Penan people of Sarawak blockade a Petronas pipeline

It should come as no surprise that Petronas expects B.C. to cave in to its demands to expedite the process of approving its Pacific NorthWest LNG terminal and natural gas pipeline, lowering taxes and weakening environmental regulations in the process.

After all, Petronas has a well-established record of getting what it wants in the other countries it operates in, such as Sudan, Myanmar, Chad and Malaysia.

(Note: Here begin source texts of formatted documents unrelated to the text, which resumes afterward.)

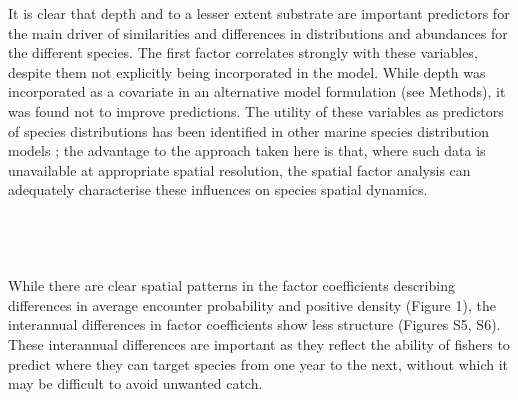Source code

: \documentclass[fleqn,10pt]{wlscirep}
\begin{document}
\begin{linenumbers}
It is clear that depth and to a lesser extent substrate are important
predictors for the main driver of similarities and differences in distributions
and abundances for the different species. The first factor correlates
strongly with these variables, despite them not explicitly being incorporated
in the model. While depth was incorporated as a covariate in an alternative
model formulation (see Methods), it was found not to improve predictions. The
utility of these variables as predictors of species distributions has been
identified in other marine species distribution models \cite{Robinson2011}; the
advantage to the approach taken here is that, where such data is unavailable at
appropriate spatial resolution, the spatial factor analysis can adequately
characterise these influences on species spatial dynamics.\\

\subsection*{\\} 
While there are clear spatial patterns in the factor coefficients describing
differences in average  encounter probability and
positive density (Figure 1), the interannual differences in factor coefficients
show less structure (Figures S5, S6). These interannual differences are
important as they reflect the ability of fishers to predict where they can
target  species from one year to the next, without which
it may be difficult to 
avoid unwanted catch.\\


\end{linenumbers}
\end{document}
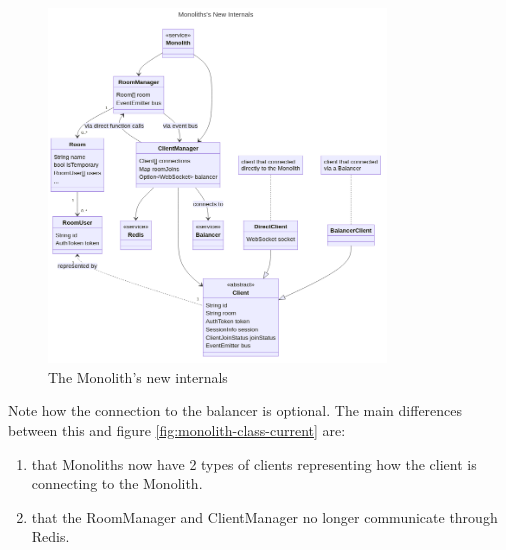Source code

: \begin{figure}[!h]
  \centering
  \includegraphics[width=0.8\textwidth]{Figures/monolith-class-new.png}
  \caption{The Monolith's new internals}
  \label{fig:monolith-class-new}
\end{figure}

Note how the connection to the balancer is optional. The main differences between this and figure \ref{fig:monolith-class-current} are:
\begin{enumerate}
  \item that Monoliths now have 2 types of clients representing how the client is connecting to the Monolith.
  \item that the RoomManager and ClientManager no longer communicate through Redis.
\end{enumerate}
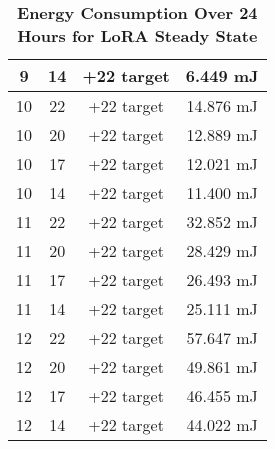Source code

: \begin{table*}[ht!]
\begin{tabularx}{\columnwidth}{c c c c}
    9 & 14 & +22 target & 6.449 mJ \\
    \midrule
    10 & 22 & +22 target & 14.876 mJ \\
    10 & 20 & +22 target & 12.889 mJ \\
    10 & 17 & +22 target & 12.021 mJ \\
    10 & 14 & +22 target & 11.400 mJ \\
    \midrule
    11 & 22 & +22 target & 32.852 mJ \\
    11 & 20 & +22 target & 28.429 mJ \\
    11 & 17 & +22 target & 26.493 mJ \\
    11 & 14 & +22 target & 25.111 mJ \\
    \midrule
    12 & 22 & +22 target & 57.647 mJ \\
    12 & 20 & +22 target & 49.861 mJ \\
    12 & 17 & +22 target & 46.455 mJ \\
    12 & 14 & +22 target & 44.022 mJ \\
    \bottomrule
    \end{tabularx}
    \caption{\textbf{Energy Consumption Over 24 Hours for LoRA Steady State}}
    \label{tab:lora_power_revised}
\end{table*}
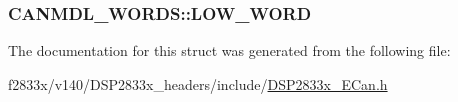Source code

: \subsubsection[{L\+O\+W\+\_\+\+W\+O\+R\+D}]{ C\+A\+N\+M\+D\+L\+\_\+\+W\+O\+R\+D\+S\+::\+L\+O\+W\+\_\+\+W\+O\+R\+D}\label{struct_c_a_n_m_d_l___w_o_r_d_s_a8f865fab7385c5fcd3c0149b8416f02b}


The documentation for this struct was generated from the following file\+:\begin{DoxyCompactItemize}
\item 
f2833x/v140/\+D\+S\+P2833x\+\_\+headers/include/\hyperlink{_d_s_p2833x___e_can_8h}{D\+S\+P2833x\+\_\+\+E\+Can.\+h}\end{DoxyCompactItemize}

This week, the B.C. government did cave to at least one Petronas’ demands — cutting the peak income tax rate for LNG facilities from seven to 3.5 per cent, thereby slashing in half the amount of revenue it’s expecting to receive from the liquefied natural industry.  The government also introduced a standard for carbon pollution for B.C.’s LNG industry, which was hailed as a step in the right direction, but not enough.

In considering Petronas’ bid to develop B.C.’s natural gas resources, it is vital that we consider the company’s track record.

In 2011, I had the opportunity to witness the destruction caused by a Petronas pipeline, while working with the international NGO Global Witness. While staying with the semi-nomadic Penan people of Sarawak (Malaysian Borneo), I heard testimony of how the company had treated them in the course of constructing the pipeline.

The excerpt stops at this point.